Your goal ▸ Begin with the first line below and retype each line exactly through the line containing "## Python OOPs Repository". Any pictures are to be left out.

Data excerpts
╔══
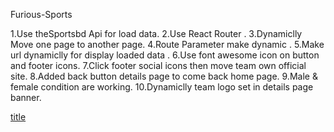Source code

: <!-- Project Name -->
Furious-Sports

<!--About website Features  -->
1.Use theSportsbd Api for load data.
2.Use React Router .
3.Dynamiclly Move one page to another page.
4.Route Parameter make dynamic .
5.Make url dynamiclly for display loaded data .
6.Use font awesome icon on button and footer icons.
7.Click footer social icons then move team own official site.
8.Added back button details page to come back home page.
9.Male & female condition are working.
10.Dynamiclly team logo set in details page banner.   

<!-- Netlify Deploy Link -->
[title](https://path--)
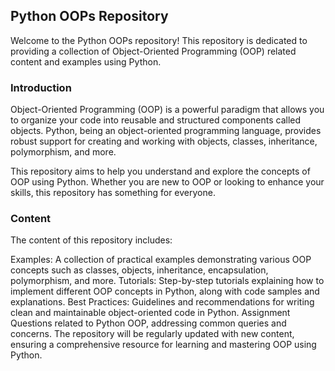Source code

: ## Python OOPs Repository
Welcome to the Python OOPs repository! This repository is dedicated to providing a collection of Object-Oriented Programming (OOP) related content and examples using Python.

### Introduction
Object-Oriented Programming (OOP) is a powerful paradigm that allows you to organize your code into reusable and structured components called objects. Python, being an object-oriented programming language, provides robust support for creating and working with objects, classes, inheritance, polymorphism, and more.

This repository aims to help you understand and explore the concepts of OOP using Python. Whether you are new to OOP or looking to enhance your skills, this repository has something for everyone.

### Content
The content of this repository includes:

Examples: A collection of practical examples demonstrating various OOP concepts such as classes, objects, inheritance, encapsulation, polymorphism, and more.
Tutorials: Step-by-step tutorials explaining how to implement different OOP concepts in Python, along with code samples and explanations.
Best Practices: Guidelines and recommendations for writing clean and maintainable object-oriented code in Python.
Assignment Questions related to Python OOP, addressing common queries and concerns.
The repository will be regularly updated with new content, ensuring a comprehensive resource for learning and mastering OOP using Python.
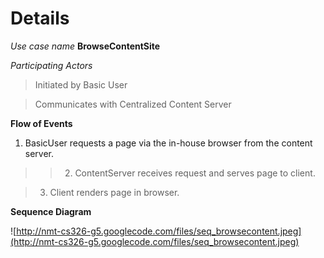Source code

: # Details #

_Use case name_  **BrowseContentSite**

_Participating Actors_

> Initiated by Basic User

> Communicates with Centralized Content Server

**Flow of Events**

  1. BasicUser requests a page via the in-house browser from the content server.
> > 2. ContentServer receives request and serves page to client.

> 3. Client renders page in browser.

**Sequence Diagram**

![http://nmt-cs326-g5.googlecode.com/files/seq_browsecontent.jpeg](http://nmt-cs326-g5.googlecode.com/files/seq_browsecontent.jpeg)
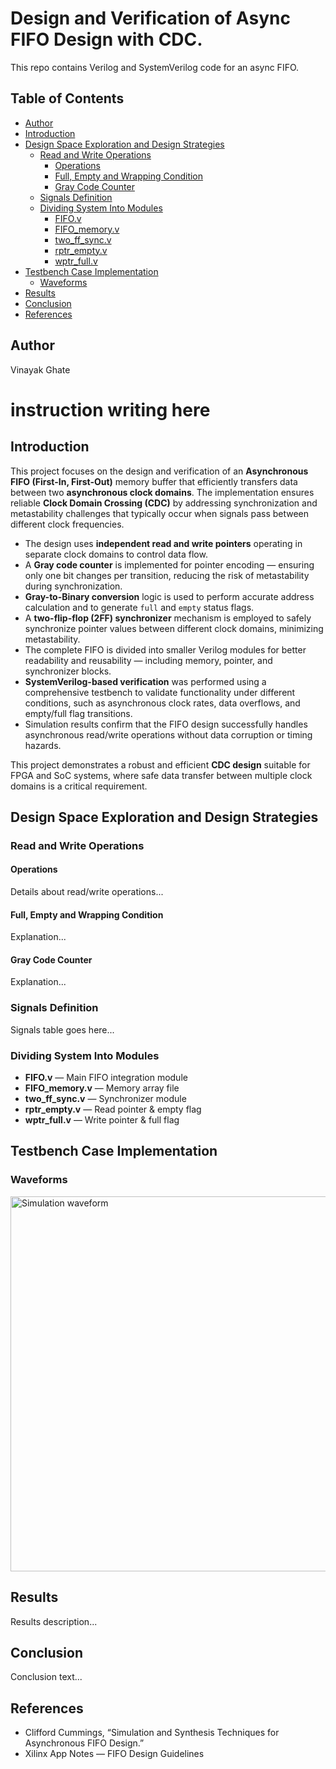 <h1>
  Design and Verification of Async FIFO Design with CDC.
</h1>
<p>
  This repo contains Verilog and SystemVerilog code for an async FIFO.
</p>

<body>
  <!-- Table of Contents -->
  <h2>Table of Contents</h2>
  <ul>
    <li><a href="#author">Author</a></li>
    <li><a href="#introduction">Introduction</a></li>
    <li>
      <a href="#design">Design Space Exploration and Design Strategies</a>
      <ul>
        <li>
          <a href="#readwrite">Read and Write Operations</a>
          <ul>
            <li><a href="#operations">Operations</a></li>
            <li><a href="#conditions">Full, Empty and Wrapping Condition</a></li>
            <li><a href="#graycode">Gray Code Counter</a></li>
          </ul>
        </li>
        <li><a href="#signals">Signals Definition</a></li>
        <li>
          <a href="#modules">Dividing System Into Modules</a>
          <ul>
            <li><a href="#fifo">FIFO.v</a></li>
            <li><a href="#fifo_memory">FIFO_memory.v</a></li>
            <li><a href="#two_ff_sync">two_ff_sync.v</a></li>
            <li><a href="#rptr_empty">rptr_empty.v</a></li>
            <li><a href="#wptr_full">wptr_full.v</a></li>
          </ul>
        </li>
      </ul>
    </li>
    <li>
      <a href="#testbench">Testbench Case Implementation</a>
      <ul>
        <li><a href="#waveforms">Waveforms</a></li>
      </ul>
    </li>
    <li><a href="#results">Results</a></li>
    <li><a href="#conclusion">Conclusion</a></li>
    <li><a href="#references">References</a></li>
  </ul>

  <!-- Sections -->
  <h2 id="author">Author</h2>
  <p>Vinayak Ghate</p>

 # instruction writing here 
<h2 id="introduction">Introduction</h2>

<p>
  This project focuses on the design and verification of an <strong>Asynchronous FIFO (First-In, First-Out)</strong> memory buffer
  that efficiently transfers data between two <strong>asynchronous clock domains</strong>. The implementation ensures reliable
  <strong>Clock Domain Crossing (CDC)</strong> by addressing synchronization and metastability challenges that typically occur
  when signals pass between different clock frequencies.
</p>

<ul>
  <li>
    The design uses <strong>independent read and write pointers</strong> operating in separate clock domains to control data flow.
  </li>
  <li>
    A <strong>Gray code counter</strong> is implemented for pointer encoding — ensuring only one bit changes per transition, 
    reducing the risk of metastability during synchronization.
  </li>
  <li>
    <strong>Gray-to-Binary conversion</strong> logic is used to perform accurate address calculation and to generate 
    <code>full</code> and <code>empty</code> status flags.
  </li>
  <li>
    A <strong>two-flip-flop (2FF) synchronizer</strong> mechanism is employed to safely synchronize pointer values between 
    different clock domains, minimizing metastability.
  </li>
  <li>
    The complete FIFO is divided into smaller Verilog modules for better readability and reusability — including memory, 
    pointer, and synchronizer blocks.
  </li>
  <li>
    <strong>SystemVerilog-based verification</strong> was performed using a comprehensive testbench to validate functionality 
    under different conditions, such as asynchronous clock rates, data overflows, and empty/full flag transitions.
  </li>
  <li>
    Simulation results confirm that the FIFO design successfully handles asynchronous read/write operations without 
    data corruption or timing hazards.
  </li>
</ul>

<p>
  This project demonstrates a robust and efficient <strong>CDC design</strong> suitable for FPGA and SoC systems, 
  where safe data transfer between multiple clock domains is a critical requirement.
</p>



  <h2 id="design">Design Space Exploration and Design Strategies</h2>

  <h3 id="readwrite">Read and Write Operations</h3>
  <h4 id="operations">Operations</h4>
  <p>Details about read/write operations...</p>

  <h4 id="conditions">Full, Empty and Wrapping Condition</h4>
  <p>Explanation...</p>

  <h4 id="graycode">Gray Code Counter</h4>
  <p>Explanation...</p>

  <h3 id="signals">Signals Definition</h3>
  <p>Signals table goes here...</p>

  <h3 id="modules">Dividing System Into Modules</h3>
  <ul>
    <li id="fifo"><strong>FIFO.v</strong> — Main FIFO integration module</li>
    <li id="fifo_memory"><strong>FIFO_memory.v</strong> — Memory array file</li>
    <li id="two_ff_sync"><strong>two_ff_sync.v</strong> — Synchronizer module</li>
    <li id="rptr_empty"><strong>rptr_empty.v</strong> — Read pointer & empty flag</li>
    <li id="wptr_full"><strong>wptr_full.v</strong> — Write pointer & full flag</li>
  </ul>

  <h2 id="testbench">Testbench Case Implementation</h2>
  <h3 id="waveforms">Waveforms</h3>
  <p><img src="waveform.png" alt="Simulation waveform" width="600"></p>

  <h2 id="results">Results</h2>
  <p>Results description...</p>

  <h2 id="conclusion">Conclusion</h2>
  <p>Conclusion text...</p>

  <h2 id="references">References</h2>
  <ul>
    <li>Clifford Cummings, “Simulation and Synthesis Techniques for Asynchronous FIFO Design.”</li>
    <li>Xilinx App Notes — FIFO Design Guidelines</li>
  </ul>

</body>


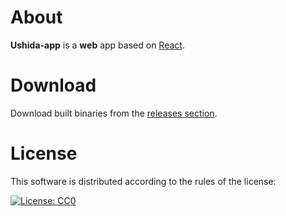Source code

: # About

**Ushida-app** is a **web** app based on [React](https://reactjs.org/).

# Download

Download built binaries from the [releases section](https://github.com/10k20/ushida-app/releases).

# License

This software is distributed according to the rules of the license:


[![License: CC0](https://img.shields.io/badge/License-CC0-red.svg)](http://creativecommons.org/publicdomain/zero/1.0/)
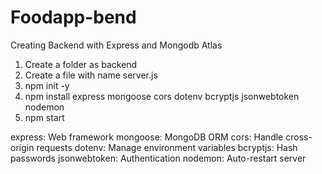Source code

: # Foodapp-bend
Creating Backend with Express and Mongodb Atlas
1) Create a folder as backend
2) Create a file with name server.js
3) npm init -y
4) npm install express mongoose cors dotenv bcryptjs jsonwebtoken nodemon
5) npm start

express: Web framework
mongoose: MongoDB ORM
cors: Handle cross-origin requests
dotenv: Manage environment variables
bcryptjs: Hash passwords
jsonwebtoken: Authentication
nodemon: Auto-restart server
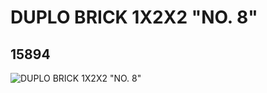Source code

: # DUPLO BRICK 1X2X2 "NO. 8"
## 15894
![DUPLO BRICK 1X2X2 "NO. 8"](https://lc-www-live-s.legocdn.com/media/bricks/5/2/6101886.jpg)
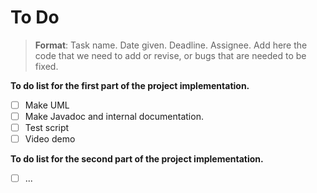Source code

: # To Do

> **Format**: Task name. Date given. Deadline. Assignee.
> Add here the code that we need to add or revise, or bugs that are needed to be fixed.

**To do list for the first part of the project implementation.**

- [ ] Make UML
- [ ] Make Javadoc and internal documentation.
- [ ] Test script
- [ ] Video demo

**To do list for the second part of the project implementation.**

- [ ] ...
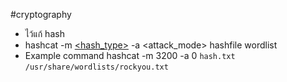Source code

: #cryptography 
- ไว้แก้ hash
- hashcat -m [<hash_type>](https://hashcat.net/wiki/doku.php?id=example_hashes) -a <attack_mode> hashfile wordlist
- Example command hashcat -m 3200 -a 0 `hash.txt` `/usr/share/wordlists/rockyou.txt`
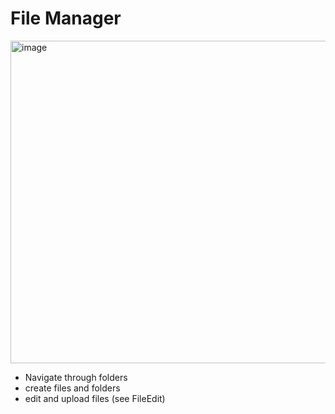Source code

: # File Manager

<img width="516" alt="image" src="https://github.com/user-attachments/assets/49dda0bb-1905-4e36-9e12-42d73de7490b" />

* Navigate through folders
* create files and folders
* edit and upload files (see FileEdit)

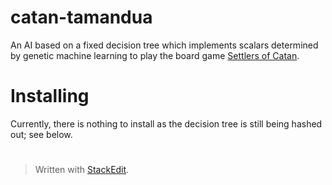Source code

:
# catan-tamandua
An AI based on a fixed decision tree which implements scalars determined by genetic machine learning to play the board game [Settlers of Catan](https://www.catan.com).

# Installing
Currently, there is nothing to install as the decision tree is still being hashed out; see below.

# 

> Written with [StackEdit](https://stackedit.io/).
<!--stackedit_data:
eyJoaXN0b3J5IjpbMTE5NDAyNjU5OSwtMTkxMjMwOTQzOF19
-->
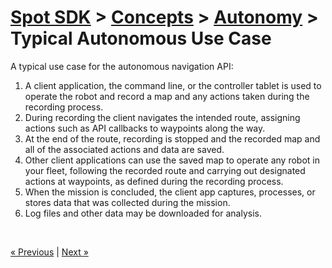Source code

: <!--
Copyright (c) 2020 Boston Dynamics, Inc.  All rights reserved.

Downloading, reproducing, distributing or otherwise using the SDK Software
is subject to the terms and conditions of the Boston Dynamics Software
Development Kit License (20191101-BDSDK-SL).
-->

# [Spot SDK](../../../README.md) > [Concepts](../README.md) > [Autonomy](README.md) > <br/> Typical Autonomous Use Case

A typical use case for the autonomous navigation API:



1. A client application, the command line, or the controller tablet is used to operate the robot and record a map and any actions taken during the recording process.
2. During recording the client navigates the intended route, assigning actions such as API callbacks to waypoints along the way.
3. At the end of the route, recording is stopped and the recorded map and all of the associated actions and data are saved.
4. Other client applications can use the saved map to operate any robot in your fleet, following the recorded route and carrying out designated actions at waypoints, as defined during the recording process.
5. When the mission is concluded, the client app captures, processes, or stores data that was collected during the mission.
6. Log files and other data may be downloaded for analysis.


<br />

<a href="components_of_autonomous_navigation.md" class="previous">&laquo; Previous</a>  |  <a href="autonomous_navigation_services.md" class="next">Next &raquo;</a>


<!--- image and page reference link definitions --->
[autonomous-top]: Readme.md "Spot SDK: Autonomy, GraphNav, and Missions"
[code-examples]: autonomous_navigation_code_examples.md "Autonomous navigation code examples"
[components]: components_of_autonomous_navigation.md "Components of autonomous navigation"
[typical]: typical_autonomous_navigation_use_case.md "Typical autonomous navigation use cases"
[autonomous-services]: autonomous_navigation_services.md "Autonomous navigation services"
[service]: graphnav_service.md "GraphNav service"
[map-structure]: graphnav_map_structure.md "GraphNav map structure"
[initialization]: initialization.md "Initialization"
[localization]: localization.md "Localization"
[locomotion]: graphnav_and_robot_locomotion.md "GraphNav and robot locomotion"
[missions]: missions_service.md "Missions service"
[worldobject]: worldobject_service.md "WorldObject service"
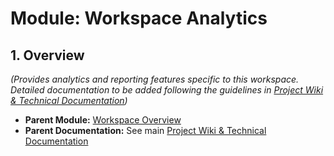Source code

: # Module: Workspace Analytics

## 1. Overview
*(Provides analytics and reporting features specific to this workspace. Detailed documentation to be added following the guidelines in [Project Wiki & Technical Documentation](../../../README.md#documentation-guidelines))*

- **Parent Module:** [Workspace Overview](../index.md)
- **Parent Documentation:** See main [Project Wiki & Technical Documentation](../../../README.md) 
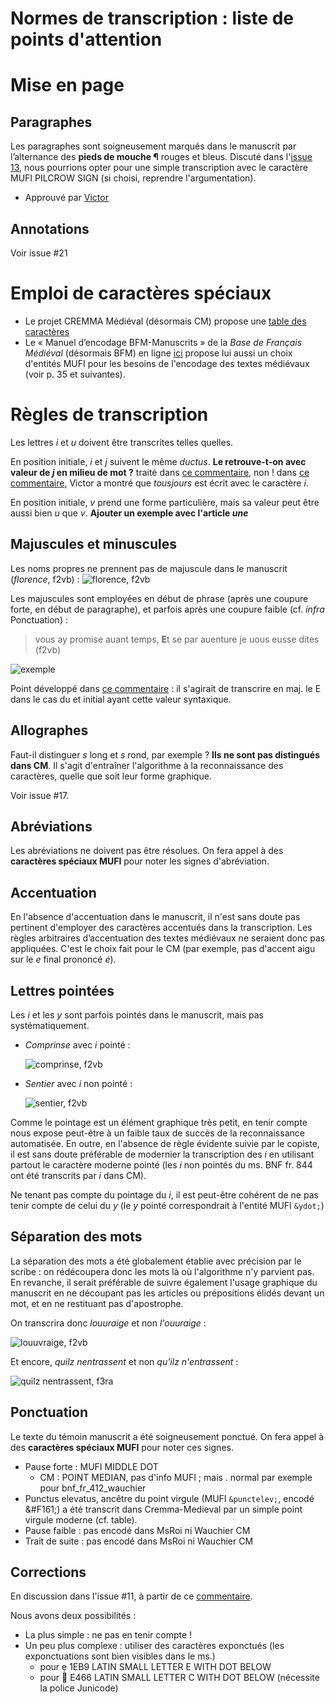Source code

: Normes de transcription : liste de points d'attention
====

# Mise en page
## Paragraphes
Les paragraphes sont soigneusement marqués dans le manuscrit par l’alternance des **pieds de mouche ¶** rouges et bleus. Discuté dans l'[issue 13](https://github.com/kristinkonstantinova/TNAH-2021-DecameronFR/issues/13), nous pourrions opter pour une simple transcription avec le caractère MUFI PILCROW SIGN (si choisi, reprendre l'argumentation).
- Approuvé par [Victor](https://github.com/kristinkonstantinova/TNAH-2021-DecameronFR/issues/11#issuecomment-977986556)

## Annotations
Voir issue #21

# Emploi de caractères spéciaux
- Le projet CREMMA Médiéval (désormais CM) propose une [table des caractères](https://github.com/HTR-United/cremma-medieval/blob/main/table.csv)
- Le « Manuel d’encodage BFM-Manuscrits » de la *Base de Français Médiéval* (désormais BFM) en ligne [ici](http://bfm.ens-lyon.fr/spip.php?article282) propose lui aussi un choix d'entités MUFI pour les besoins de l'encodage des textes médiévaux (voir p. 35 et suivantes).

# Règles de transcription
Les lettres *i* et *u* doivent être transcrites telles quelles.

En position initiale, *i* et *j* suivent le même *ductus*. **Le retrouve-t-on avec valeur de *j* en milieu de mot ?** traité dans [ce commentaire](https://github.com/kristinkonstantinova/TNAH-2021-DecameronFR/issues/11#issuecomment-981391510), non ! dans [ce commentaire](https://github.com/kristinkonstantinova/TNAH-2021-DecameronFR/issues/11#issuecomment-991728058), Victor a montré que *tousjours* est écrit avec le caractère *i*.

En position initiale, *v* prend une forme particulière, mais sa valeur peut être aussi bien *u* que *v*. **Ajouter un exemple avec l'article *une***

## Majuscules et minuscules
Les noms propres ne prennent pas de majuscule dans le manuscrit (*florence*, f2vb) :
![florence, f2vb](https://gallica.bnf.fr/iiif/ark:/12148/btv1b7100018t/f18/2266,3351,995,103/max/0/default.jpg)

Les majuscules sont employées en début de phrase (après une coupure forte, en début de paragraphe), et parfois après une coupure faible (cf. *infra* Ponctuation) :
> vous ay promise auant temps, **E**t se par auenture je uous eusse dites (f2vb)

![exemple](https://gallica.bnf.fr/iiif/ark:/12148/btv1b7100018t/f18/2232,1452,1210,227/max/0/default.jpg)

Point développé dans [ce commentaire](https://github.com/kristinkonstantinova/TNAH-2021-DecameronFR/issues/11#issuecomment-981415832) : il s'agirait de transcrire en maj. le E dans le cas du et initial ayant cette valeur syntaxique.

## Allographes
Faut-il distinguer *s* long et *s* rond, par exemple ? **Ils ne sont pas distingués dans CM**. Il s'agit d'entraîner l'algorithme à la reconnaissance des caractères, quelle que soit leur forme graphique.

Voir issue #17.

## Abréviations
Les abréviations ne doivent pas être résolues. On fera appel à des **caractères spéciaux MUFI** pour noter les signes d'abréviation.

## Accentuation
En l'absence d'accentuation dans le manuscrit, il n'est sans doute pas pertinent d'employer des caractères accentués dans la transcription. Les règles arbitraires d’accentuation des textes médiévaux ne seraient donc pas appliquées. C'est le choix fait pour le CM (par exemple, pas d'accent aigu sur le *e* final prononcé *é*).

## Lettres pointées
Les *i* et les *y* sont parfois pointés dans le manuscrit, mais pas systématiquement. 
- *Comprinse* avec *i* pointé :

    ![comprinse, f2vb](https://gallica.bnf.fr/iiif/ark:/12148/btv1b7100018t/f18/2814,1226,367,124/max/0/default.jpg)

- *Sentier* avec *i* non pointé :

    ![sentier, f2vb](https://gallica.bnf.fr/iiif/ark:/12148/btv1b7100018t/f18/2402,1972,262,120/max/0/default.jpg)

Comme le pointage est un élément graphique très petit, en tenir compte nous expose peut-être à un faible taux de succès de la reconnaissance automatisée. En outre, en l'absence de règle évidente suivie par le copiste, il est sans doute préférable de modernier la transcription des *i* en utilisant partout le caractère moderne pointé (les *i* non pointés du ms. BNF fr. 844 ont été transcrits par *i* dans CM).

Ne tenant pas compte du pointage du *i*, il est peut-être cohérent de ne pas tenir compte de celui du *y* (le *y* pointé correspondrait à l'entité MUFI `&ydot;`)

## Séparation des mots
La séparation des mots a été globalement établie avec précision par le scribe : on rédécoupera donc les mots là où l'algorithme n'y parvient pas. En revanche, il serait préférable de suivre également l'usage graphique du manuscrit en ne découpant pas les articles ou prépositions élidés devant un mot, et en ne restituant pas d'apostrophe.

On transcrira donc *louuraige* et non *l'ouuraige* :

![louuvraige, f2vb](https://gallica.bnf.fr/iiif/ark:/12148/btv1b7100018t/f18/2286,3676,371,103/max/0/default.jpg)

Et encore, *quilz nentrassent* et non *qu'ilz n'entrassent* :

![quilz nentrassent, f3ra](https://gallica.bnf.fr/iiif/ark:/12148/btv1b7100018t/f19/585,1843,755,140/max/0/default.jpg)


## Ponctuation
Le texte du témoin manuscrit a été soigneusement ponctué. On fera appel à des **caractères spéciaux MUFI** pour noter ces signes.
- Pause forte : MUFI MIDDLE DOT
    + CM : POINT MEDIAN, pas d'info MUFI ; mais *.* normal par exemple pour bnf_fr_412_wauchier
- Punctus elevatus, ancêtre du point virgule (MUFI `&punctelev;`, encodé &#F161;) a été transcrit dans Cremma-Medieval par un simple point virgule moderne (cf. table). 
- Pause faible : pas encodé dans MsRoi ni Wauchier CM
- Trait de suite : pas encodé dans MsRoi ni Wauchier CM

## Corrections
En discussion dans l'issue #11, à partir de ce [commentaire](https://github.com/kristinkonstantinova/TNAH-2021-DecameronFR/issues/11#issuecomment-998959561).

Nous avons deux possibilités :
- La plus simple : ne pas en tenir compte !
- Un peu plus complexe : utiliser des caractères exponctués (les exponctuations sont bien visibles dans le ms.)
    - pour ẹ 1EB9 LATIN SMALL LETTER E WITH DOT BELOW 
    - pour  E466 LATIN SMALL LETTER C WITH DOT BELOW (nécessite la police Junicode)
╚══
Response to this task ▸
Source code

: <!-- Project Name -->
Furious-Sports

<!--About website Features  -->
1.Use theSportsbd Api for load data.
2.Use React Router .
3.Dynamiclly Move one page to another page.
4.Route Parameter make dynamic .
5.Make url dynamiclly for display loaded data .
6.Use font awesome icon on button and footer icons.
7.Click footer social icons then move team own official site.
8.Added back button details page to come back home page.
9.Male & female condition are working.
10.Dynamiclly team logo set in details page banner.   

<!-- Netlify Deploy Link -->
[title](https://path--)
Source code

: ## Python OOPs Repository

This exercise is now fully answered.